Updated: Nov 15, 2021

Simulation Technology for Ecosystem Wellness through Antifragile Resource Deployment (STEWARD) blog series - part 2 of 7 (part 1)


In September 2020, Noema magazine published a marvellous article by Jack Goldstone and Peter Turchin. It shows how "across history, what creates the risk of political instability is the behaviour of elites, who all too often react to long-term increases in population by committing three cardinal sins." Yes, societies don't fall because of conflict, plague, or famine. They fall because, when these things occur, they have already been weakened by the actions of elites.


If you want to see how exactly the same pattern has played out ever since the first Bronze Age societies of the Fertile Crescent, 6000 years ago, check out economist Michael Hudson's magisterial "…and forgive them their debts: Lending, Foreclosure and Redemption From Bronze Age Finance to the Jubilee Year".

This insight was a key inspiration for my book Supercommunities, which attempts to address this perennial threat head-on, by empowering a social force never yet fully mobilised - communities.
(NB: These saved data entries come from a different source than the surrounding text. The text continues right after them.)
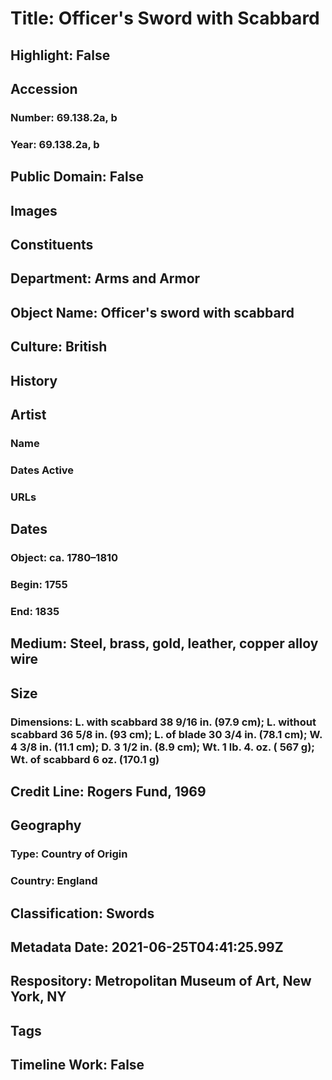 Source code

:# Title: Officer's Sword with Scabbard
## Highlight: False
## Accession
### Number: 69.138.2a, b
### Year: 69.138.2a, b
## Public Domain: False
## Images
## Constituents
## Department: Arms and Armor
## Object Name: Officer's sword with scabbard
## Culture: British
## History
## Artist
### Name
### Dates Active
### URLs
## Dates
### Object: ca. 1780–1810
### Begin: 1755
### End: 1835
## Medium: Steel, brass, gold, leather, copper alloy wire
## Size
### Dimensions: L. with scabbard 38 9/16 in. (97.9 cm); L. without scabbard 36 5/8 in. (93 cm); L. of blade 30 3/4 in. (78.1 cm); W. 4 3/8 in. (11.1 cm); D. 3 1/2 in. (8.9 cm); Wt. 1 lb. 4. oz. ( 567 g); Wt. of scabbard 6 oz. (170.1 g)
## Credit Line: Rogers Fund, 1969
## Geography
### Type: Country of Origin
### Country: England
## Classification: Swords
## Metadata Date: 2021-06-25T04:41:25.99Z
## Respository: Metropolitan Museum of Art, New York, NY
## Tags
## Timeline Work: False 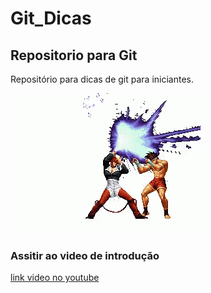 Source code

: # Git_Dicas
## Repositorio para Git
Repositório para dicas de git para iniciantes.

![iori sendo iorj](https://github.com/Leal2021/Git_Dicas/blob/main/iori.gif)

### Assitir ao video de introdução
[link video no youtube](https://www.youtube.com/watch?v=KdHfbvdRbPI&pp=ygUJdGtvZiBpb3Jp)

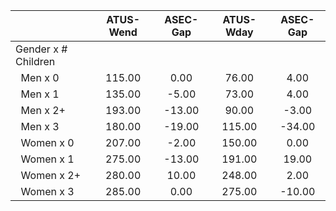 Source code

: 
|                      |    ATUS-Wend |     ASEC-Gap |    ATUS-Wday |     ASEC-Gap |
| -------------------- | :----------: | :----------: | :----------: | :----------: |
| Gender x # Children  |              |              |              |              |
| &nbsp;&nbsp;Men x 0  |       115.00 |         0.00 |        76.00 |         4.00 |
| &nbsp;&nbsp;Men x 1  |       135.00 |        -5.00 |        73.00 |         4.00 |
| &nbsp;&nbsp;Men x 2+ |       193.00 |       -13.00 |        90.00 |        -3.00 |
| &nbsp;&nbsp;Men x 3  |       180.00 |       -19.00 |       115.00 |       -34.00 |
| &nbsp;&nbsp;Women x 0 |       207.00 |        -2.00 |       150.00 |         0.00 |
| &nbsp;&nbsp;Women x 1 |       275.00 |       -13.00 |       191.00 |        19.00 |
| &nbsp;&nbsp;Women x 2+ |       280.00 |        10.00 |       248.00 |         2.00 |
| &nbsp;&nbsp;Women x 3 |       285.00 |         0.00 |       275.00 |       -10.00 |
The book gives any community, geographical or other, a practical method for becoming an "ecosystem that evolves to sustain the wellness of its members" - my definition of a Supercommunity.

There is enough evidence from existing communities who have taken ownership of their capitals and assets, and who have used them to sustain local wellness in the face of external challenges, for me to believe that the model works. But the complete, consistent, holistic package of ideas shown above is a new thing. None of the communities I studied do it all - each does a different subset, and as a result, each community has its own vulnerabilities. So I can't yet prove that the model works.
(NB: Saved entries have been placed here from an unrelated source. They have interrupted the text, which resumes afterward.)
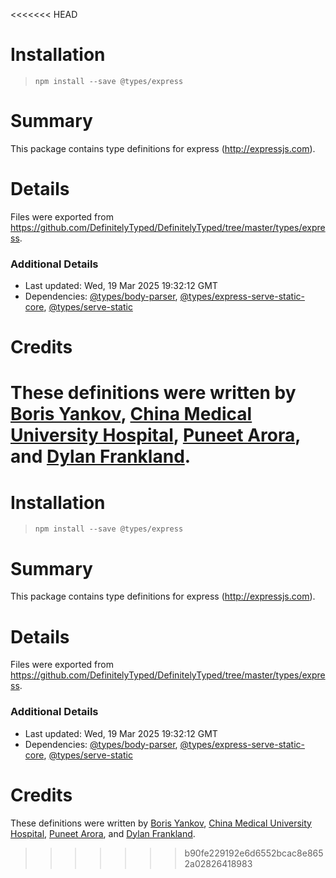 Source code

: <<<<<<< HEAD
# Installation
> `npm install --save @types/express`

# Summary
This package contains type definitions for express (http://expressjs.com).

# Details
Files were exported from https://github.com/DefinitelyTyped/DefinitelyTyped/tree/master/types/express.

### Additional Details
 * Last updated: Wed, 19 Mar 2025 19:32:12 GMT
 * Dependencies: [@types/body-parser](https://npmjs.com/package/@types/body-parser), [@types/express-serve-static-core](https://npmjs.com/package/@types/express-serve-static-core), [@types/serve-static](https://npmjs.com/package/@types/serve-static)

# Credits
These definitions were written by [Boris Yankov](https://github.com/borisyankov), [China Medical University Hospital](https://github.com/CMUH), [Puneet Arora](https://github.com/puneetar), and [Dylan Frankland](https://github.com/dfrankland).
=======
# Installation
> `npm install --save @types/express`

# Summary
This package contains type definitions for express (http://expressjs.com).

# Details
Files were exported from https://github.com/DefinitelyTyped/DefinitelyTyped/tree/master/types/express.

### Additional Details
 * Last updated: Wed, 19 Mar 2025 19:32:12 GMT
 * Dependencies: [@types/body-parser](https://npmjs.com/package/@types/body-parser), [@types/express-serve-static-core](https://npmjs.com/package/@types/express-serve-static-core), [@types/serve-static](https://npmjs.com/package/@types/serve-static)

# Credits
These definitions were written by [Boris Yankov](https://github.com/borisyankov), [China Medical University Hospital](https://github.com/CMUH), [Puneet Arora](https://github.com/puneetar), and [Dylan Frankland](https://github.com/dfrankland).
>>>>>>> b90fe229192e6d6552bcac8e8652a02826418983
What is more, each community needs to implement the model in its own way, based on its own capitals, assets, and wellness challenges. As Goldstone, Turchin, and Hudson show, we're in a war - against elites. Its battlefronts include inequality, climate change, and big tech in its current form. The Supercommunities model is a strategy, but the tactics will be different in each community.
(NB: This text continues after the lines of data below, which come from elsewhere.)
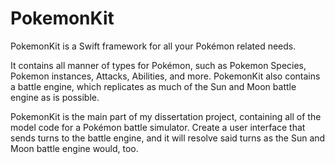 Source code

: # PokemonKit
PokemonKit is a Swift framework for all your Pokémon related needs.

It contains all manner of types for Pokémon, such as Pokemon Species, Pokemon instances, Attacks, Abilities, and more. PokemonKit also contains a battle engine, which replicates as much of the Sun and Moon battle engine as is possible.

PokemonKit is the main part of my dissertation project, containing all of the model code for a Pokémon battle simulator. Create a user interface that sends turns to the battle engine, and it will resolve said turns as the Sun and Moon battle engine would, too.
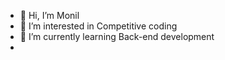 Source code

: - 👋 Hi, I’m Monil
- 👀 I’m interested in Competitive coding
- 🌱 I’m currently learning Back-end development
-

<!---
Monil-007/Monil-007 is a ✨ special ✨ repository because its `README.md` (this file) appears on your GitHub profile.
You can click the Preview link to take a look at your changes.
--->
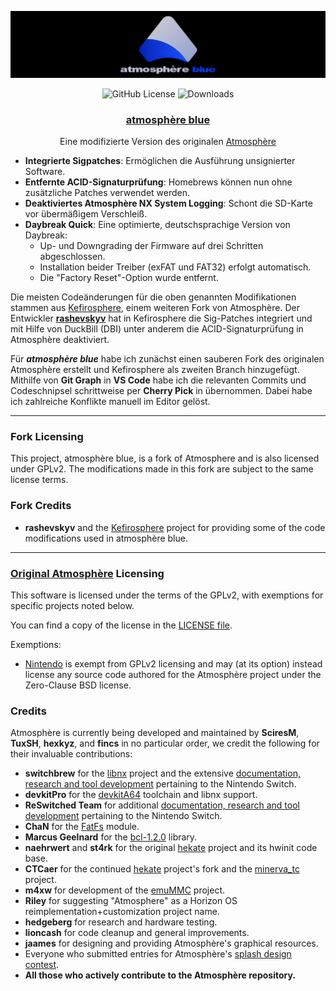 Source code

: ![Banner](img/banner_readme.png?raw=true)

<p align="center">
  <img src="https://img.shields.io/github/license/Atmosphere-NX/Atmosphere?style=for-the-badge&labelColor=%230626b3&color=%230d3ce6" alt="GitHub License">
  <img src="https://img.shields.io/github/downloads/glitched-nx/atmosphere_blue/latest/total?style=for-the-badge&logoSize=auto&labelColor=%230626b3&color=%230d3ce6" alt="Downloads">
</p>

<h3 align="center"><a href="https://github.com/glitched-nx/atmosphere_blue/releases/latest">atmosphère blue</a></h3>

<p align="center">Eine modifizierte Version des originalen <a href="https://github.com/Atmosphere-NX/Atmosphere">Atmosphère</a></p>

* **Integrierte Sigpatches**: Ermöglichen die Ausführung unsignierter Software.
* **Entfernte ACID-Signaturprüfung**: Homebrews können nun ohne zusätzliche Patches verwendet werden.
* **Deaktiviertes Atmosphère NX System Logging**: Schont die SD-Karte vor übermäßigem Verschleiß.
* **Daybreak Quick**: Eine optimierte, deutschsprachige Version von Daybreak:
  * Up- und Downgrading der Firmware auf drei Schritten abgeschlossen.
  * Installation beider Treiber (exFAT und FAT32) erfolgt automatisch.
  * Die "Factory Reset"-Option wurde entfernt.

Die meisten Codeänderungen für die oben genannten Modifikationen stammen aus [Kefirosphere](https://github.com/rashevskyv/Kefirosphere), einem weiteren Fork von Atmosphère. Der Entwickler [**rashevskyv**](https://github.com/rashevskyv) hat in Kefirosphere die Sig-Patches integriert und mit Hilfe von DuckBill (DBI) unter anderem die ACID-Signaturprüfung in Atmosphère deaktiviert.

Für ***atmosphère blue*** habe ich zunächst einen sauberen Fork des originalen Atmosphère erstellt und Kefirosphere als zweiten Branch hinzugefügt. Mithilfe von **Git Graph** in **VS Code** habe ich die relevanten Commits und Codeschnipsel schrittweise per **Cherry Pick** in übernommen. Dabei habe ich zahlreiche Konflikte manuell im Editor gelöst.

---

### Fork Licensing

This project, atmosphère blue, is a fork of Atmosphere and is also licensed under GPLv2. The modifications made in this fork are subject to the same license terms.

### Fork Credits

* **rashevskyv** and the [Kefirosphere](https://github.com/rashevskyv/Kefirosphere) project for providing some of the code modifications used in atmosphère blue.

---

### [Original Atmosphère](https://github.com/Atmosphere-NX/Atmosphere) Licensing

This software is licensed under the terms of the GPLv2, with exemptions for specific projects noted below.

You can find a copy of the license in the [LICENSE file](LICENSE).

Exemptions:

* [Nintendo](https://github.com/Nintendo) is exempt from GPLv2 licensing and may (at its option) instead license any source code authored for the Atmosphère project under the Zero-Clause BSD license.

### Credits

Atmosphère is currently being developed and maintained by **SciresM**, **TuxSH**, **hexkyz**, and **fincs** in no particular order, we credit the following for their invaluable contributions:

* **switchbrew** for the [libnx](https://github.com/switchbrew/libnx) project and the extensive [documentation, research and tool development](http://switchbrew.org) pertaining to the Nintendo Switch.
* **devkitPro** for the [devkitA64](https://devkitpro.org/) toolchain and libnx support.
* **ReSwitched Team** for additional [documentation, research and tool development](https://reswitched.github.io/) pertaining to the Nintendo Switch.
* **ChaN** for the [FatFs](http://elm-chan.org/fsw/ff/00index_e.html) module.
* **Marcus Geelnard** for the [bcl-1.2.0](https://sourceforge.net/projects/bcl/files/bcl/bcl-1.2.0) library.
* **naehrwert** and **st4rk** for the original [hekate](https://github.com/nwert/hekate) project and its hwinit code base.
* **CTCaer** for the continued [hekate](https://github.com/CTCaer/hekate) project's fork and the [minerva_tc](https://github.com/CTCaer/minerva_tc) project.
* **m4xw** for development of the [emuMMC](https://github.com/m4xw/emummc) project.
* **Riley** for suggesting "Atmosphere" as a Horizon OS reimplementation+customization project name.
* **hedgeberg** for research and hardware testing.
* **lioncash** for code cleanup and general improvements.
* **jaames** for designing and providing Atmosphère's graphical resources.
* Everyone who submitted entries for Atmosphère's [splash design contest](https://github.com/Atmosphere-NX/Atmosphere-splashes).
* **All those who actively contribute to the Atmosphère repository.**
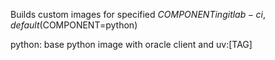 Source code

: Builds custom images for specified $COMPONENT in gitlab-ci, default($COMPONENT=python)

python:
    base python image with oracle client and uv:[TAG]
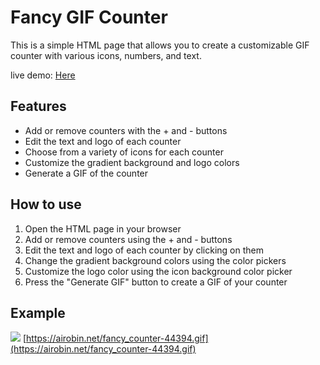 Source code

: # Fancy GIF Counter

This is a simple HTML page that allows you to create a customizable GIF counter with various icons, numbers, and text. 

live demo: [Here](https://airobinnet.github.io/Fancy-Gif-Counter/)

## Features

- Add or remove counters with the + and - buttons
- Edit the text and logo of each counter
- Choose from a variety of icons for each counter
- Customize the gradient background and logo colors
- Generate a GIF of the counter

## How to use

1. Open the HTML page in your browser
2. Add or remove counters using the + and - buttons
3. Edit the text and logo of each counter by clicking on them
4. Change the gradient background colors using the color pickers
5. Customize the logo color using the icon background color picker
6. Press the "Generate GIF" button to create a GIF of your counter

## Example
![](https://airobin.net/fancy_counter-44394.gif)
[https://airobin.net/fancy_counter-44394.gif](https://airobin.net/fancy_counter-44394.gif)

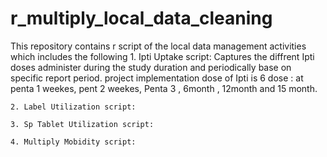 # r_multiply_local_data_cleaning
This repository contains r script of the local data management activities which includes the following
    1. Ipti Uptake script: Captures the diffrent Ipti doses administer during the study duration and periodically base on 
       specific report period. project implementation dose of Ipti is 6 dose : at penta 1 weekes, pent 2 weekes, Penta 3 ,
       6month , 12month and 15 month.
       
    2. Label Utilization script: 
    
    3. Sp Tablet Utilization script:
    
    4. Multiply Mobidity script:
So, I believe the approach to proof should be wargaming. We need a new form of simulation game, that would allow any community to explore its own socio-economic tactics:

  1. Allow a community to create a digital twin of itself, by configuring open source game AI components (discussion paper).

  2. Constrain the (AI-driven) Non-Player Characters to follow the principles of Supercommunities (or alternative holistic models, if available).

  3. To replicate a fundamental principle of Supercommunities that connection with community correlates more strongly with wellness than anything else, use a psychologically realistic model of emotion based on a new form of collaborative AI.

  4. Allow a limited number of player characters to explore local government policy options by redirecting funding flows into different types of local social enterprise.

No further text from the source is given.